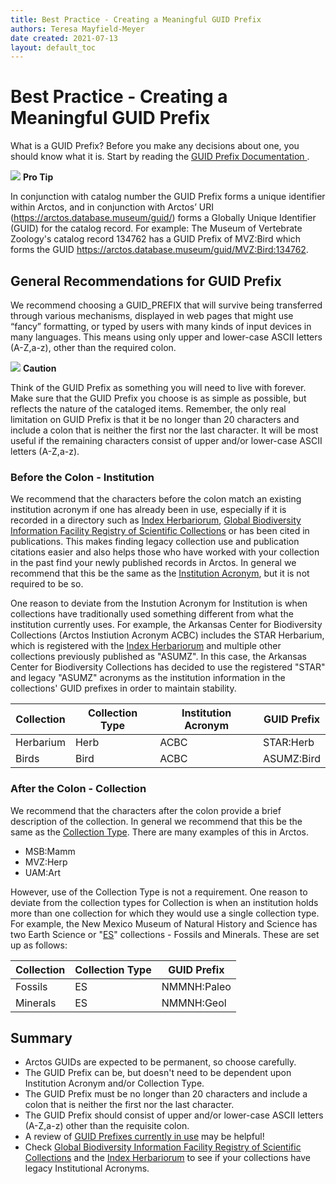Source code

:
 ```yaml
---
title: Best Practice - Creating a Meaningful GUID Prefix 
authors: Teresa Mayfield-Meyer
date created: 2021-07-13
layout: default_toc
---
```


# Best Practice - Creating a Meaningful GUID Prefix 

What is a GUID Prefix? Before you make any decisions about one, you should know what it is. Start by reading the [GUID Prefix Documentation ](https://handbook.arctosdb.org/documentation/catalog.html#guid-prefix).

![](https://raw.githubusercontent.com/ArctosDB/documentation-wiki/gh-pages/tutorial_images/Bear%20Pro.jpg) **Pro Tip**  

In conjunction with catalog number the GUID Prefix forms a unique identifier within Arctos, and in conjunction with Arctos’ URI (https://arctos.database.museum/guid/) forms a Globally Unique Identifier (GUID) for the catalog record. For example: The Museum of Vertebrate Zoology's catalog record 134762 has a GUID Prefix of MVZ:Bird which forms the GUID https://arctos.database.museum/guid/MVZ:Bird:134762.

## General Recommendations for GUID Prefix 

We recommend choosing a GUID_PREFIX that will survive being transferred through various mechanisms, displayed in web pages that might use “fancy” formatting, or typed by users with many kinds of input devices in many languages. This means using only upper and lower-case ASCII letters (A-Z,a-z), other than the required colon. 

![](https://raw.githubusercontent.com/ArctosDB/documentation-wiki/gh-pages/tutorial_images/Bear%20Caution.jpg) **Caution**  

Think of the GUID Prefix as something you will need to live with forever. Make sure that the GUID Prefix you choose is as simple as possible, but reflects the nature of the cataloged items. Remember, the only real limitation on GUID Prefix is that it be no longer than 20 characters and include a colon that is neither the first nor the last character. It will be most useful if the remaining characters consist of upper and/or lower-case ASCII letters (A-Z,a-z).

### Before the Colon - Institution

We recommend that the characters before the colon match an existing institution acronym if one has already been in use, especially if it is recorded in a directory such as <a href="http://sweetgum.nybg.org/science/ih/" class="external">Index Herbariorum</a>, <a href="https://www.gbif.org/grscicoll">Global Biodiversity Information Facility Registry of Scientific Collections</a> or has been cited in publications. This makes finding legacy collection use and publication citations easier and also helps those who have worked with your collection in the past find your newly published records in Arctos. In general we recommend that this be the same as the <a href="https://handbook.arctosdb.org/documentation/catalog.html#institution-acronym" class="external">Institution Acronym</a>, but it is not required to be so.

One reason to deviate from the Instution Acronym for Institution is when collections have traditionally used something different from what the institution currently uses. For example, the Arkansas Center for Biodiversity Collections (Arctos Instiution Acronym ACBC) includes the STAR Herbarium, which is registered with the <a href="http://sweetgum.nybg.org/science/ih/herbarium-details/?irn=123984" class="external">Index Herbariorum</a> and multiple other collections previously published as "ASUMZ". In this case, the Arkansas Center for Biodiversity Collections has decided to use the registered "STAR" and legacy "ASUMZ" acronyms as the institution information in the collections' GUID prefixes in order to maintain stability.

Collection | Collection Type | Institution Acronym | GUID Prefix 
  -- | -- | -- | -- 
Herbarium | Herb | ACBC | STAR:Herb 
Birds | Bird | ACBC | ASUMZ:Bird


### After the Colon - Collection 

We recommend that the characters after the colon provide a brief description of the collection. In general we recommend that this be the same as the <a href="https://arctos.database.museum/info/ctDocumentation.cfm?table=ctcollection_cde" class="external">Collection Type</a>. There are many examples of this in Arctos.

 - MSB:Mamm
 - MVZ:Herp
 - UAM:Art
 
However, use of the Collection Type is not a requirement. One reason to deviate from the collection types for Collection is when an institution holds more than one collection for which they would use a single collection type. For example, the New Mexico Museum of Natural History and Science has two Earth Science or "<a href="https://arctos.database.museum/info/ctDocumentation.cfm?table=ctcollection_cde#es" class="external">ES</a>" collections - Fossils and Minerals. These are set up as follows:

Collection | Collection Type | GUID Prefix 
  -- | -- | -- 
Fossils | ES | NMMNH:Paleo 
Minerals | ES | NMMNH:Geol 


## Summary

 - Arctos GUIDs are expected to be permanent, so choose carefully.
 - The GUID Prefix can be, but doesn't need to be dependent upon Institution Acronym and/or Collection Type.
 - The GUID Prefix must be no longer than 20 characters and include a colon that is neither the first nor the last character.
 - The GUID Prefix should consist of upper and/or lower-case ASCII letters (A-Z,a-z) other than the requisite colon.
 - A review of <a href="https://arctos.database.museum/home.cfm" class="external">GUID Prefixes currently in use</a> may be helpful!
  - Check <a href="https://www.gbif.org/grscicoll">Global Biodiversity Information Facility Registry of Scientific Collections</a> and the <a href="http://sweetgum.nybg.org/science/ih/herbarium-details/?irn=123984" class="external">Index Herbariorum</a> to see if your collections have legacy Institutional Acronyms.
----
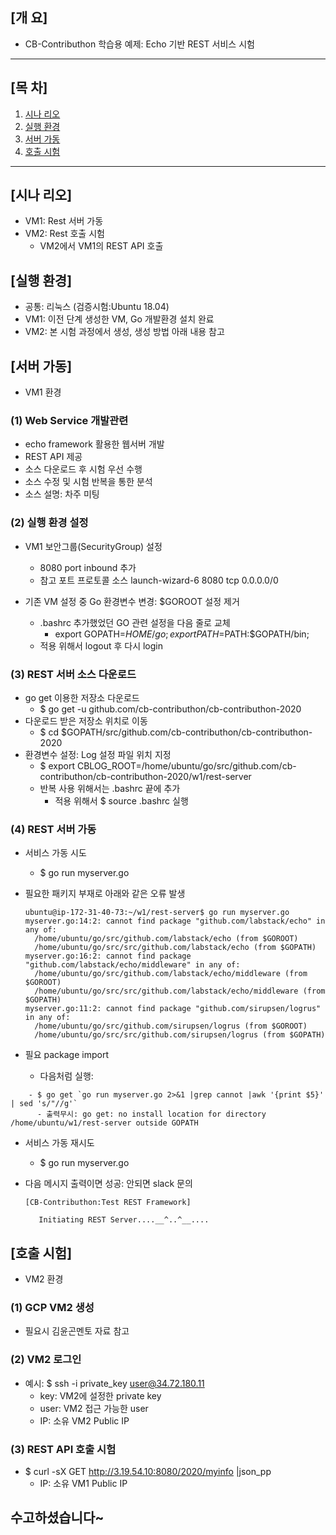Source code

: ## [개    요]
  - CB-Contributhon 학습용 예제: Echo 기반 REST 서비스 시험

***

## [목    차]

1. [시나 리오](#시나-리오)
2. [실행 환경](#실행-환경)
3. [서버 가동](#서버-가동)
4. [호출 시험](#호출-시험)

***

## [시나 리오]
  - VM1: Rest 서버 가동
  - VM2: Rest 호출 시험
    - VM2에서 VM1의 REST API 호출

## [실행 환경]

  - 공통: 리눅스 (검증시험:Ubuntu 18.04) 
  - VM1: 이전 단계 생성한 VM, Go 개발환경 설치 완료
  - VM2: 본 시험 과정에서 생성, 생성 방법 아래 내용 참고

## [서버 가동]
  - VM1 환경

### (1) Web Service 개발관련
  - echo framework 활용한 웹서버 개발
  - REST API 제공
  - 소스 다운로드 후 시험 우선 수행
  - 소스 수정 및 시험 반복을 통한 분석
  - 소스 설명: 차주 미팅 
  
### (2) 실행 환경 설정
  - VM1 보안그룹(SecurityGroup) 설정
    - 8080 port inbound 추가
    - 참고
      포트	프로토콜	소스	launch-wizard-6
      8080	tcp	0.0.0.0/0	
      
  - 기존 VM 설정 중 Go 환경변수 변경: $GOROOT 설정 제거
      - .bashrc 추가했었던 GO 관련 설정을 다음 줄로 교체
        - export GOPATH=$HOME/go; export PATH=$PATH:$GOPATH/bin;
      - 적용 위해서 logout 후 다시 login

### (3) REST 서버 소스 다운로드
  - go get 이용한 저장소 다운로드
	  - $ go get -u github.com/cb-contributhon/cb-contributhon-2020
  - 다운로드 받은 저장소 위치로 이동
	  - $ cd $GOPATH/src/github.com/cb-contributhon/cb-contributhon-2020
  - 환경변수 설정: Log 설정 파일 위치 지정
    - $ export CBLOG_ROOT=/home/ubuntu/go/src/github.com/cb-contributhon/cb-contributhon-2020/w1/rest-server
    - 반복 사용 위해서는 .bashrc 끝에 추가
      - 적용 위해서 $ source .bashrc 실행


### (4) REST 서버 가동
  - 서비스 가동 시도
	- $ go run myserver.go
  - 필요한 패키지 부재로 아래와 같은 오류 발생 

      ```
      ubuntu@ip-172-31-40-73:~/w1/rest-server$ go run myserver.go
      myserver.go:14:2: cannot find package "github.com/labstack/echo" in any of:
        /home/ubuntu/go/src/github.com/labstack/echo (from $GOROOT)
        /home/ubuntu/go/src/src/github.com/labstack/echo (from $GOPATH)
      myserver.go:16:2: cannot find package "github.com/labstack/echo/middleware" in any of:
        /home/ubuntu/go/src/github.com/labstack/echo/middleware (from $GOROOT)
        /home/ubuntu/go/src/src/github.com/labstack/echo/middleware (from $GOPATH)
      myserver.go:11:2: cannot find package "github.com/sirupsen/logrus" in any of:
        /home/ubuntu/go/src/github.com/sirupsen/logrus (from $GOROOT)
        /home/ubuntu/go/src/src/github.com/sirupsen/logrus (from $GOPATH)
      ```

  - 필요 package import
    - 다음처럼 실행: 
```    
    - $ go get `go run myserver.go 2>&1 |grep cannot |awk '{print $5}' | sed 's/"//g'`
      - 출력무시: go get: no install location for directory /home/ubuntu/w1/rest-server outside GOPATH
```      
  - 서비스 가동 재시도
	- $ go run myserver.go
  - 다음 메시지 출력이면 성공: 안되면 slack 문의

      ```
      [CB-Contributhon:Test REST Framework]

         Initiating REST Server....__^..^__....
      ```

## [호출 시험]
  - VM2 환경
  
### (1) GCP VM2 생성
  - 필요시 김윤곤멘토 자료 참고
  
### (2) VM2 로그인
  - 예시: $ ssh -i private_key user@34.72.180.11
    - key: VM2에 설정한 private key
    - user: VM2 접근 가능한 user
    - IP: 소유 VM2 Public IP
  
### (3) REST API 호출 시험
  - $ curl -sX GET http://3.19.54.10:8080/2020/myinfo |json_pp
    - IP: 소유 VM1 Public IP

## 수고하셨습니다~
----
- _TASK GOAL_: Would you please show every line of the material above that includes the string "NMMNH"?

- _SOLUTION TO THIS PROBLEM_:
Fossils | ES | NMMNH:Paleo 
Minerals | ES | NMMNH:Geol 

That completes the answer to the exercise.